Tesla’s humanoid strategy benefits from vertical integration, manufacturing infrastructure, and existing autonomy expertise. No other company can test humanoids inside factories at Tesla’s scale while simultaneously controlling battery systems, compute, actuators, and AI infrastructure.

The challenge is execution. Tesla repeatedly missed production targets for Optimus, and Musk acknowledged in early 2026 that the robots were not yet performing economically useful work inside Tesla facilities. China’s 2025 rare-earth export controls also exposed Tesla’s dependence on Chinese magnet supply chains.

The long-term upside remains substantial if Tesla can scale production and reduce costs through manufacturing leverage. The risk is that timelines continue slipping while competitors close the software gap.

Agility Robotics

Agility currently has the strongest commercial position among Western humanoid companies. Its deployment with GXO Logistics represented the first recurring humanoid robotics-as-a-service contract with a major enterprise customer.

Unlike many competitors, Agility’s valuation remains tied more closely to demonstrated deployment rather than speculative consumer narratives. Digit is already operating in warehouses under real commercial agreements, and the company’s RoboFab facility provides a path toward scaled manufacturing.

Agility’s hardware design also appears less exposed to rare-earth supply constraints than many competitors. That became more relevant after China tightened export controls in 2025.

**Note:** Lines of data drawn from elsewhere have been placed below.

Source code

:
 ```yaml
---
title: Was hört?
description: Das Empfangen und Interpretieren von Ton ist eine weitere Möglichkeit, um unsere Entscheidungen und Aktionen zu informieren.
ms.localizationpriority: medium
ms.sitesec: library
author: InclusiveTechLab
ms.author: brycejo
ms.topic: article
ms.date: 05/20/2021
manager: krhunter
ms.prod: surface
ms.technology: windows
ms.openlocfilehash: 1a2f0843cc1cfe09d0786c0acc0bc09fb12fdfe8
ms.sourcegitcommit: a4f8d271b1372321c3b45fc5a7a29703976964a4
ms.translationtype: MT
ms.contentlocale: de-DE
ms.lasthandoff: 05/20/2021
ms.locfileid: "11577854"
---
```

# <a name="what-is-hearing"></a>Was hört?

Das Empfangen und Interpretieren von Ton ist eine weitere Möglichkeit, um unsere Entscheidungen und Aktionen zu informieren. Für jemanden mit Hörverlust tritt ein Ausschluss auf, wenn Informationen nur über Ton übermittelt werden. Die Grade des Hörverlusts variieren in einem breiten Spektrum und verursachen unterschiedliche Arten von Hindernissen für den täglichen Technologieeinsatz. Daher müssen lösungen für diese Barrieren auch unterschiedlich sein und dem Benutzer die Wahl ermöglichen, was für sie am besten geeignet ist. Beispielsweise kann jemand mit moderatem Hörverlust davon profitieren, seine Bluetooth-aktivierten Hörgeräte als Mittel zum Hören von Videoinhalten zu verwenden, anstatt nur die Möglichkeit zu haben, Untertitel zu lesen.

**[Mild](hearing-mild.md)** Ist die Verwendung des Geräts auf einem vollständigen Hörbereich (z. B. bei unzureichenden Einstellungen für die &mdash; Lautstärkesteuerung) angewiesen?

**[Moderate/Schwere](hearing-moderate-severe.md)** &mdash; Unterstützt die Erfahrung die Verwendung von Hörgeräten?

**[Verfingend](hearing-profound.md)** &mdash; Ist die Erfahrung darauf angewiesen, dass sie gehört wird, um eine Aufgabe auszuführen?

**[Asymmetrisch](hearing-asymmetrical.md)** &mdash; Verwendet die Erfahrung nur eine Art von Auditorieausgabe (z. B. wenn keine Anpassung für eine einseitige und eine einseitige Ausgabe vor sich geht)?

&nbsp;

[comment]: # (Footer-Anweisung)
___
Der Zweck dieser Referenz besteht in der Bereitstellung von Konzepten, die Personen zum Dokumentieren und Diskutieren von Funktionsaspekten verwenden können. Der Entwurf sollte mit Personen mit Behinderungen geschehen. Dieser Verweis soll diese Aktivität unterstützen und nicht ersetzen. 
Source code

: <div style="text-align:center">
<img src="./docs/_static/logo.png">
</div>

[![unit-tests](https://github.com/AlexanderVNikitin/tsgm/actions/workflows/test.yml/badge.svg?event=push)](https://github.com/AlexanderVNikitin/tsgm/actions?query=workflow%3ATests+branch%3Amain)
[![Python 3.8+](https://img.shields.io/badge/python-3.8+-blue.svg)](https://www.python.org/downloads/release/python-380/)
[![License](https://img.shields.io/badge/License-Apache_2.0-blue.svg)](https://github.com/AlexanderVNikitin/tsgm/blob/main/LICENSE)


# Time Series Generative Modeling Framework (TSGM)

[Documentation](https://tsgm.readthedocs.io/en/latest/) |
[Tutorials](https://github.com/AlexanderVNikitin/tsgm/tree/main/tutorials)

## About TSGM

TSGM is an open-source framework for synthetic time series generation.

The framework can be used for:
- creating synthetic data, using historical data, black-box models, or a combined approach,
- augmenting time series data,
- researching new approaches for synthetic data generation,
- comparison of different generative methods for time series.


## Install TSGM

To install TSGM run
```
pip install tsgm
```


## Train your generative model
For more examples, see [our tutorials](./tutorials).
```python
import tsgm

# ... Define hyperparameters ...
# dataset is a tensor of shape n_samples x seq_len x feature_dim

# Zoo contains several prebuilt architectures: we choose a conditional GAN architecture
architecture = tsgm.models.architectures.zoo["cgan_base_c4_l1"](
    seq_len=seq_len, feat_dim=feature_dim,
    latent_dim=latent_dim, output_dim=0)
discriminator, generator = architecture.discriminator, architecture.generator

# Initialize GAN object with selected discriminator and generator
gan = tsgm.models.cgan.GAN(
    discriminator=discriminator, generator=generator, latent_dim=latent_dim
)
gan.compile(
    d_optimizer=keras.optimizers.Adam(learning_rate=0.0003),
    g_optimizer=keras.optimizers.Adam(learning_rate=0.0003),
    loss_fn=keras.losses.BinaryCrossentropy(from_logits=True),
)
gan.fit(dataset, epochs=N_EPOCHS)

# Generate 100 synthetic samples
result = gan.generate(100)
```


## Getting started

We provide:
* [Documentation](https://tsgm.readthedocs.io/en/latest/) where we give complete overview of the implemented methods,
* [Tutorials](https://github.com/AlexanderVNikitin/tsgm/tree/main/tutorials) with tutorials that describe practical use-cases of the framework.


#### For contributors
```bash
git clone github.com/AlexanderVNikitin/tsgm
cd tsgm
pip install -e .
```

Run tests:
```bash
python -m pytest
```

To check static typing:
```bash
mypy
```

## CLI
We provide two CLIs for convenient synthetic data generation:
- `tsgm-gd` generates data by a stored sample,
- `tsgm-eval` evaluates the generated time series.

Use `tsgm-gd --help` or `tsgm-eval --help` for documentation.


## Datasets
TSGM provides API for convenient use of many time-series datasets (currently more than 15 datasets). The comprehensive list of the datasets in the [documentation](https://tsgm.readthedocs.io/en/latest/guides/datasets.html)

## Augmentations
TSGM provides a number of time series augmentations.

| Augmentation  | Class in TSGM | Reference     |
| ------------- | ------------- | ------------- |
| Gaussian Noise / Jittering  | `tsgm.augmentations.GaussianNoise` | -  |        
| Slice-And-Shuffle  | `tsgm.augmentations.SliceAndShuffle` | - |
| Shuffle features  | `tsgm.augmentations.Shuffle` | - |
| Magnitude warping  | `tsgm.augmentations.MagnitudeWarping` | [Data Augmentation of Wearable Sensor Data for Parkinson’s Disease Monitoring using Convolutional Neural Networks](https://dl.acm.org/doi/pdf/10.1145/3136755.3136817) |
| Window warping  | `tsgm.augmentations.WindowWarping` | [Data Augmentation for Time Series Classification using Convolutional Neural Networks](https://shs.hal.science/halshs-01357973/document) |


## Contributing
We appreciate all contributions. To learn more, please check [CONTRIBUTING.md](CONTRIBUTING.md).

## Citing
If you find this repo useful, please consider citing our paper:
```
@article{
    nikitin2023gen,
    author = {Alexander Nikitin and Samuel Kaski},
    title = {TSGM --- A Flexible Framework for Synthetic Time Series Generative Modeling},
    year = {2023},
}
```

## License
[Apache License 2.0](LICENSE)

The company still faces the same reliability and deployment challenges as the broader sector, but it currently has the clearest bridge between pilot deployments and repeatable commercial revenue.

Apptronik

Apptronik has assembled one of the strongest strategic investor groups in the industry, including Google, Mercedes-Benz, and John Deere. The company’s partnership with Google DeepMind is particularly important because it ties Apollo directly into one of the strongest AI research ecosystems in robotics.

Apollo is positioned as a general-purpose industrial humanoid rather than a single-use platform. Management has also been more restrained than many peers regarding deployment claims. The company acknowledged publicly in 2025 that most customer relationships remained in pilot stages.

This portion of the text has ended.